- _Data to examine_

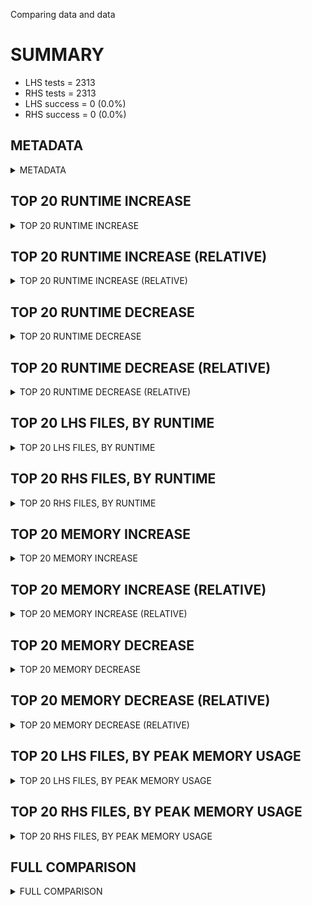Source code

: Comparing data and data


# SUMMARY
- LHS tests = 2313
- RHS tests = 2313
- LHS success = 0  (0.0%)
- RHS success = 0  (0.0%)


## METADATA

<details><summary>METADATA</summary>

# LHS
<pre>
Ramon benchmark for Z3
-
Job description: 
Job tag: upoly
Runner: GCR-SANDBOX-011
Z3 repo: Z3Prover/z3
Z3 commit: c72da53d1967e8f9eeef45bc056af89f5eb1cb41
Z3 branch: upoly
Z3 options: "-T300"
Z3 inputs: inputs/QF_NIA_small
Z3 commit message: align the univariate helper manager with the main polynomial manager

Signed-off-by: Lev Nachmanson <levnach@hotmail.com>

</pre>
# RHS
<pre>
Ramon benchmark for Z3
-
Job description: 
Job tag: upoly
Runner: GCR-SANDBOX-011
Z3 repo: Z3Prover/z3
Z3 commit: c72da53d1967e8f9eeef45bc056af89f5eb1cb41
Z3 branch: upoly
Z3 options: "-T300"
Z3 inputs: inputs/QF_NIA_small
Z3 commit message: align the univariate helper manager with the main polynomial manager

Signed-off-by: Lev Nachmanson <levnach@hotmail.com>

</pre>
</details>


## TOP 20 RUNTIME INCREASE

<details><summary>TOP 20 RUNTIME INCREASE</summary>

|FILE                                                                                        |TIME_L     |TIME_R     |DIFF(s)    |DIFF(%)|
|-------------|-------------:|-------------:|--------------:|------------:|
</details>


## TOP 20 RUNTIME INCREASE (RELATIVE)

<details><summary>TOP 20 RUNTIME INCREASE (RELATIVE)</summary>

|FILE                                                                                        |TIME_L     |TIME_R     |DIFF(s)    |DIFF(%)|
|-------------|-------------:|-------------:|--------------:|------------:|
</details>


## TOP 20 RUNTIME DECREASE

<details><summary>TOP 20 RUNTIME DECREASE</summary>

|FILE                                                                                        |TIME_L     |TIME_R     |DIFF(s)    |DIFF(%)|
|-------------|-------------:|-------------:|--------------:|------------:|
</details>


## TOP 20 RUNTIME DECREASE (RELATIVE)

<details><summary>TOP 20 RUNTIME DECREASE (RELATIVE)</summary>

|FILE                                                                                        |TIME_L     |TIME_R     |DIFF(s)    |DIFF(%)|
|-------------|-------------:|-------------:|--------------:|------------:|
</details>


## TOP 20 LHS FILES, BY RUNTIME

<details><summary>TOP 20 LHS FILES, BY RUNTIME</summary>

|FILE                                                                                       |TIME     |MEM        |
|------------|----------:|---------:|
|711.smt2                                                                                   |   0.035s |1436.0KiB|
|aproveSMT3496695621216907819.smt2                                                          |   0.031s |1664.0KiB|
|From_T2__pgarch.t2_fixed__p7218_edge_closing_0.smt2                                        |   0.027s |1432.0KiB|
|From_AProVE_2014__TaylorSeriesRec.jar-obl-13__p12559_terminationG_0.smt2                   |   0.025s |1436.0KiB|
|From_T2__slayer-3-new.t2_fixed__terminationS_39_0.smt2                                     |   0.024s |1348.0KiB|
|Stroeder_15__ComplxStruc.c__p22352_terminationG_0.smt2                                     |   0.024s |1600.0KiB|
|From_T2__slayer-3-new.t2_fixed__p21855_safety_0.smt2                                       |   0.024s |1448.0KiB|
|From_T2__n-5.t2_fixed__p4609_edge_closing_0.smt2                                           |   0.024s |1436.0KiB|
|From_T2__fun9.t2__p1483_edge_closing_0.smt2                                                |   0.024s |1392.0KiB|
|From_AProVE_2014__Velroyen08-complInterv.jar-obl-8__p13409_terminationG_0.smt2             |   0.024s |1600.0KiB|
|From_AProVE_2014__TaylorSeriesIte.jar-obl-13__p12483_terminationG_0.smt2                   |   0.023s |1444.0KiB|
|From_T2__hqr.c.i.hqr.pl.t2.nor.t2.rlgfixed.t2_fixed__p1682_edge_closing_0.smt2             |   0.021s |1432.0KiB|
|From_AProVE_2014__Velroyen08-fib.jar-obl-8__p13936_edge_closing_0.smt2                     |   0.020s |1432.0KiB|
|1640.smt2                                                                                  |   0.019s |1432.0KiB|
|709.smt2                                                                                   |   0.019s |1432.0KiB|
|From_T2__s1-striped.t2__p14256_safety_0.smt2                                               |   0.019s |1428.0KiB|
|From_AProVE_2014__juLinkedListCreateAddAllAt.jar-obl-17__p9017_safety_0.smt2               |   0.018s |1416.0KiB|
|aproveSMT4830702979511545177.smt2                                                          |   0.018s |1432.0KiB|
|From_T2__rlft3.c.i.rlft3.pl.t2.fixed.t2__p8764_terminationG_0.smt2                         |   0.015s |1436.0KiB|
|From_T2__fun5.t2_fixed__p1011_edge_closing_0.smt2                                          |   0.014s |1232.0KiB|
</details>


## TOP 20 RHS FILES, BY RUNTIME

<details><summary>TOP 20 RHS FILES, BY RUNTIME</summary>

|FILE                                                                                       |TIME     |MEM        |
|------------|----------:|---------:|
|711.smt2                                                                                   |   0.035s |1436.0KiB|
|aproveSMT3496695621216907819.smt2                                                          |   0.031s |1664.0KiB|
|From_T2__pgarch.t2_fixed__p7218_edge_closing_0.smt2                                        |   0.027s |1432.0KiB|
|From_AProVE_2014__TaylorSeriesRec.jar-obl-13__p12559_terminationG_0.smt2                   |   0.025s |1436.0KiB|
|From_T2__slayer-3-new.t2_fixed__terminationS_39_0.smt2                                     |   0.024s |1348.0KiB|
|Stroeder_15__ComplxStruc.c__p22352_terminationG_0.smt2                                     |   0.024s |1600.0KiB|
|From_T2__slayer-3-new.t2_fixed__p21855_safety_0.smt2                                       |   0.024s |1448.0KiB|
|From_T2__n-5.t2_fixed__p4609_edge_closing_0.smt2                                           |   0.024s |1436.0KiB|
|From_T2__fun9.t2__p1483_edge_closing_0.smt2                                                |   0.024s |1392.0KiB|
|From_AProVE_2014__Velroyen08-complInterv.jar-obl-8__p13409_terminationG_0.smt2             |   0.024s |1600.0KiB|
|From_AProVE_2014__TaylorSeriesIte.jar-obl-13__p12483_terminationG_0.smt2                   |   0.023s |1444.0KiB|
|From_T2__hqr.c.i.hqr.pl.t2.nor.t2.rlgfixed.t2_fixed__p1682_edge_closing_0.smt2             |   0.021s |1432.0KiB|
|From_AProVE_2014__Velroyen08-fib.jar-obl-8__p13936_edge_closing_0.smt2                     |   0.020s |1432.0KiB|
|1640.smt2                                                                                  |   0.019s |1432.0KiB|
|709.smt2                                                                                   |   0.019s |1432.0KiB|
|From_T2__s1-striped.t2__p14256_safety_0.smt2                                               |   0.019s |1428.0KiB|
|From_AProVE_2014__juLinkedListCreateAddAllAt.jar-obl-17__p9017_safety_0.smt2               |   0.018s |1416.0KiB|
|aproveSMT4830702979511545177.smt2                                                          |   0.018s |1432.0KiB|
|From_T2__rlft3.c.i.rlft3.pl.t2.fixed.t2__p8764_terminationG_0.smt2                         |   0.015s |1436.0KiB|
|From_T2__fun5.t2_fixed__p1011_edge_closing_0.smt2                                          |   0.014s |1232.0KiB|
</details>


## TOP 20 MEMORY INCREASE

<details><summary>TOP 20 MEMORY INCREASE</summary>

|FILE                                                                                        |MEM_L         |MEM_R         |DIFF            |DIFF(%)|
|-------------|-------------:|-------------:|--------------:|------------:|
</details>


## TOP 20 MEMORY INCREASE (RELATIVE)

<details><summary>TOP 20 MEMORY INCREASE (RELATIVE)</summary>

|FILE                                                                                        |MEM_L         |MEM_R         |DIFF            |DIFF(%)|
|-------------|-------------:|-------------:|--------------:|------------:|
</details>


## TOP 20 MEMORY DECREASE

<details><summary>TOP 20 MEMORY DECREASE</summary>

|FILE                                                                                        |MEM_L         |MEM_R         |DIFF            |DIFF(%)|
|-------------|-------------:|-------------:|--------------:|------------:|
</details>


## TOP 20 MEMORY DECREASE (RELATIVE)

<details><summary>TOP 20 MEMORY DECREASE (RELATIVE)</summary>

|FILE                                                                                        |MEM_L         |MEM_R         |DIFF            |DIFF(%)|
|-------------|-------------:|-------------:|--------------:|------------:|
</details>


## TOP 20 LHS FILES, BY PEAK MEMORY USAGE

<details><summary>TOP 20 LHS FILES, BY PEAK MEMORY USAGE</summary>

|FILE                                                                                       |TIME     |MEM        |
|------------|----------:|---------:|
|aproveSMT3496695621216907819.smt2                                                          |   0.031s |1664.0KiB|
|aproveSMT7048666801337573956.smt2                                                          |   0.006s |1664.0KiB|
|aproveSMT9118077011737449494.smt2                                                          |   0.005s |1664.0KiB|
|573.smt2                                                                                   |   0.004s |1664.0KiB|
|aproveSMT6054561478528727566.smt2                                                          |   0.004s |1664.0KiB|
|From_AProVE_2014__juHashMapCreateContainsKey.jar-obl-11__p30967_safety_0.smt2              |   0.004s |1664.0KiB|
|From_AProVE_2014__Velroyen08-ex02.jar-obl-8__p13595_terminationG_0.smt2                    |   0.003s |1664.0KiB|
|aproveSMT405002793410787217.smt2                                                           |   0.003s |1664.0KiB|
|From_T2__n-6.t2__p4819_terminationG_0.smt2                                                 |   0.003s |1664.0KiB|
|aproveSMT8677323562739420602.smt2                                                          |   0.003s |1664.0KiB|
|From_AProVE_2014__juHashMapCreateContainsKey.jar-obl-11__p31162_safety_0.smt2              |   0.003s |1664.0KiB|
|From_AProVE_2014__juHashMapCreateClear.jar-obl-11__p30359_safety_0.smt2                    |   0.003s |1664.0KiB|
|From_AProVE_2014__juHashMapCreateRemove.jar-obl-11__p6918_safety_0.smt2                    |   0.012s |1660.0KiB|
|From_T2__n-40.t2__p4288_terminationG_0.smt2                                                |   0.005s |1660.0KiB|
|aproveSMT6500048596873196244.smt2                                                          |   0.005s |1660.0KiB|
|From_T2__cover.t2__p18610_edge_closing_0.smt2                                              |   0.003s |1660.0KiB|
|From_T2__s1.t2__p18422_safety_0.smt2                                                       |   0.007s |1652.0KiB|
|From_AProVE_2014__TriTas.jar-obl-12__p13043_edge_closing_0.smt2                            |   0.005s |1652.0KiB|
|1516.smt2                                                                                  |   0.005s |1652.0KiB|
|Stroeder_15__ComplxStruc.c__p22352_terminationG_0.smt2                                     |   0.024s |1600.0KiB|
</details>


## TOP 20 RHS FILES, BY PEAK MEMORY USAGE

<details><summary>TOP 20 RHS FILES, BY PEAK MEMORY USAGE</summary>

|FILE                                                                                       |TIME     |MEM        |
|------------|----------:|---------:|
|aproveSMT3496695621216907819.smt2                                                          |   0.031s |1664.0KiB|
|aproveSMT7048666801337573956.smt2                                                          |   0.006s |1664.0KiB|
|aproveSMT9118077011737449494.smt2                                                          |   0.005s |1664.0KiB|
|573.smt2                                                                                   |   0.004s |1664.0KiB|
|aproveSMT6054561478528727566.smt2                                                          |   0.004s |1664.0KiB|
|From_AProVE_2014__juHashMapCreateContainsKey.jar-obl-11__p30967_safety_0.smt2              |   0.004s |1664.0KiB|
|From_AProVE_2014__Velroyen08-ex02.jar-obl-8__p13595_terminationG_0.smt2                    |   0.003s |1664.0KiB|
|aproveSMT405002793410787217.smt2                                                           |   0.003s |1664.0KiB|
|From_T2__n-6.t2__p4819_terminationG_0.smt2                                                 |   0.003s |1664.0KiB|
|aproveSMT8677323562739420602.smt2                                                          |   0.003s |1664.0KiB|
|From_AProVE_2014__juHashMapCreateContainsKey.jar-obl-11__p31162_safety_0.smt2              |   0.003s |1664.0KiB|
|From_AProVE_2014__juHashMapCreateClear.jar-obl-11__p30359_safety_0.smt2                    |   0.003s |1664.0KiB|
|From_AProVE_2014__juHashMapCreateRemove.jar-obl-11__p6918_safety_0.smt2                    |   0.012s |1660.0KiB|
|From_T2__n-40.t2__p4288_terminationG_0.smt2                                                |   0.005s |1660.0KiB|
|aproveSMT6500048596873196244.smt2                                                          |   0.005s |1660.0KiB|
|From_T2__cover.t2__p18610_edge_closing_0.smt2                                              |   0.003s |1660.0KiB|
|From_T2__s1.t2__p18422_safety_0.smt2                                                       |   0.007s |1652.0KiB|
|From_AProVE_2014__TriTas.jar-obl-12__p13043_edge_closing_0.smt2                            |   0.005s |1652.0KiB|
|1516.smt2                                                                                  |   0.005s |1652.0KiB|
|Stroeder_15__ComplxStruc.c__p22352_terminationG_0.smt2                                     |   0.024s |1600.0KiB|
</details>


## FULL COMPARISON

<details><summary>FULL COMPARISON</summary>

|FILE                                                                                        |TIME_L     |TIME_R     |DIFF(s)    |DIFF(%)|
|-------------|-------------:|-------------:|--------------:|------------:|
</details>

==

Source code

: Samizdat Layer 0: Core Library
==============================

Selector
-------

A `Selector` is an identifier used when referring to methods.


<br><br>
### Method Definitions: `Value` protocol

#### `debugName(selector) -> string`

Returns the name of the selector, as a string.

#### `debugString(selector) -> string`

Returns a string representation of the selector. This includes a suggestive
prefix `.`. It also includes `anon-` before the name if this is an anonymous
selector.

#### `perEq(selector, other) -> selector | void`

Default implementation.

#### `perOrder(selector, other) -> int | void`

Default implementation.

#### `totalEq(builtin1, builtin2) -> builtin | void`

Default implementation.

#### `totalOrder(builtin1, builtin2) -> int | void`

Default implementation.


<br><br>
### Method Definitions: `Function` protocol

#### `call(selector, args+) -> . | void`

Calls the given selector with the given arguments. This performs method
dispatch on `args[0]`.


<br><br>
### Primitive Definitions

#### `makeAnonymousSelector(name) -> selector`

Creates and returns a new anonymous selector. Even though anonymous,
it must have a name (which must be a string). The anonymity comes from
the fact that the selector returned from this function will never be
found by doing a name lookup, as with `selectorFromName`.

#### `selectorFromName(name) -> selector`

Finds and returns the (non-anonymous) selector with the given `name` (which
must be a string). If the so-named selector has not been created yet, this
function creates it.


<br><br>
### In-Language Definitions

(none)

--

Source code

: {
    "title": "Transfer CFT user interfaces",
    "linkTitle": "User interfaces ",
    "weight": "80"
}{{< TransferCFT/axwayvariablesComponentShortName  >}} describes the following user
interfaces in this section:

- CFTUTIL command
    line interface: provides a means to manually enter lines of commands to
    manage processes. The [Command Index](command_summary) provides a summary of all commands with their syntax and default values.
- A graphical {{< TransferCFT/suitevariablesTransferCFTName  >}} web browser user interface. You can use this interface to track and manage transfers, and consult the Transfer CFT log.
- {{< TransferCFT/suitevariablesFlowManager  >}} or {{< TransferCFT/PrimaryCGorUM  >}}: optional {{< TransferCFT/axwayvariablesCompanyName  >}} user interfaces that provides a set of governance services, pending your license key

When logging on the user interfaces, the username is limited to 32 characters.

- _What to do_
If a line of the data contains the string "args", count it; then give the total alone.

- _Result of this task_
2